Nel comparto del Mercato dei capitali sono stati effettuati complessivamente n. 71 interventi, accertando 51 violazioni e denunciate n. 54 persone in materia di reati societari, fallimentari, reati bancari e finanziari, anche prendendo le mosse dalle segnalazioni di operazioni sospette pervenute nel tempo ai Reparti.
Nella stessa area operativa si ascrivono gli arresti per estorsione eseguiti nell’ambito dell’operazione “Money Back” dalla Tenenza di Licata per il reato di associazione per delinquere finalizzata all’estorsione e all’appropriazione indebita, in danno di alcuni dipendenti di due cooperative sociali. A carico dei responsabili è stato proposto il sequestro dei beni pari a oltre 900 ml €.
Da ultimo, nel comparto della Sicurezza prodotti, della contraffazione e dell’abusivismo commerciale, sono stati complessivamente:
• denunciate 47 persone;
• sequestrati oltre 7.600 prodotti contraffatti;
• sequestrati circa 9.000 prodotti pericolosi per la salute in quanto non rispondenti alla normativa CE, nonché 3.000 Kg di prodotti agro-alimentari per falsa dichiarazione di origine.

Quanto all’obiettivo strutturale (concorso alla sicurezza interna ed esterna del Paese),
Nel concorso dei servizi volti al mantenimento dell’ordine e della sicurezza pubblica, sono state impiegate circa 3.500 pattuglie, per i servizi connessi:
• al controllo del territorio;
• alla tutela dell’ordine pubblico in occasione di eventi, immigrazione, manifestazioni;
• alle attività di pronto intervento con pattuglie 117;
• alle tutele a favore di personalità a rischio.

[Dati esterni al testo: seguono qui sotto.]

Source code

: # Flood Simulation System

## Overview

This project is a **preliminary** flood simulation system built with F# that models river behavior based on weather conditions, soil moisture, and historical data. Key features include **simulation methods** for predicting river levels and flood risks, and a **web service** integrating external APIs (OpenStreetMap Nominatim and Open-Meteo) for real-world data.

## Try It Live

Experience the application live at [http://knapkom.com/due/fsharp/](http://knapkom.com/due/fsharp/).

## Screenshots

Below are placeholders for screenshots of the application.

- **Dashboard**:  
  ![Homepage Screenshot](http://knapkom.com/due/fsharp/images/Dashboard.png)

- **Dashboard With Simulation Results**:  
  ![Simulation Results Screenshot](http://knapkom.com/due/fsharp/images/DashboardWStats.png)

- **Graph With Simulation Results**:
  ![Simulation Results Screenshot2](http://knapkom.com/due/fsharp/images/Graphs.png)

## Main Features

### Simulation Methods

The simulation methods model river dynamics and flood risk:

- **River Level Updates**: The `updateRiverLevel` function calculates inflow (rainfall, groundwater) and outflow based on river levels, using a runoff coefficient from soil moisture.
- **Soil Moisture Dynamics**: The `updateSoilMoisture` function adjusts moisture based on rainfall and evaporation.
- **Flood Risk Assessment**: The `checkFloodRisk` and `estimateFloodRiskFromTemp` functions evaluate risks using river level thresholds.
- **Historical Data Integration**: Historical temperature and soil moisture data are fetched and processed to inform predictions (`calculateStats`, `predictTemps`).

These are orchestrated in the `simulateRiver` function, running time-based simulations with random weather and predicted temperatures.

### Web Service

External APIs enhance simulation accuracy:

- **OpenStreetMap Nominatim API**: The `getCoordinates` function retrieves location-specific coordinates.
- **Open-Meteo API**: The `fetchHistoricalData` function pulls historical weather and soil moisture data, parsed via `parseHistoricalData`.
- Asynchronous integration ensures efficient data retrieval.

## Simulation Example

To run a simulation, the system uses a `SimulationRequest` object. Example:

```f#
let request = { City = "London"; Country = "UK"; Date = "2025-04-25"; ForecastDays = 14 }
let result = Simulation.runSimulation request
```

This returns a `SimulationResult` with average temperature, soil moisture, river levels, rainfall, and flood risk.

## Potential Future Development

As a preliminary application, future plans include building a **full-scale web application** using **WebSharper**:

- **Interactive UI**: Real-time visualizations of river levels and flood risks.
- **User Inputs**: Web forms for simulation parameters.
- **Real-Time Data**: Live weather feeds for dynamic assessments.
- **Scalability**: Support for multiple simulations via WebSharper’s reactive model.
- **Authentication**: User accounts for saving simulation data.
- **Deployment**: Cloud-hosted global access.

Nel comparto della lotta alla criminalità comune, sono stati denunziati 315 soggetti per violazioni al codice penale concernenti la truffa, l’usura, lo spaccio di sostanze stupefacenti ed altre leggi di Pubblica Sicurezza.
Nella lotta al traffico di sostanze stupefacenti sono stati sequestrati complessivamente oltre 2000 grammi di droghe, tra pesanti e leggere, e tratti in arresto n.5 spacciatori.
Anche la lotta all’immigrazione clandestina sulla terraferma ed in mare, benché il controllo del canale di Sicilia è gestito prioritariamente dalle unità Navali della Marina Militare nell’ambito dell’ “Operazione Triton”, ha continuato ad interessare l’attività del Corpo in Lampedusa e nelle coste agrigentine, sia in mare che a terra, registrando complessivamente n. 10 interventi, di cui 6 navali, con l’individuazione di n. 601 immigrati.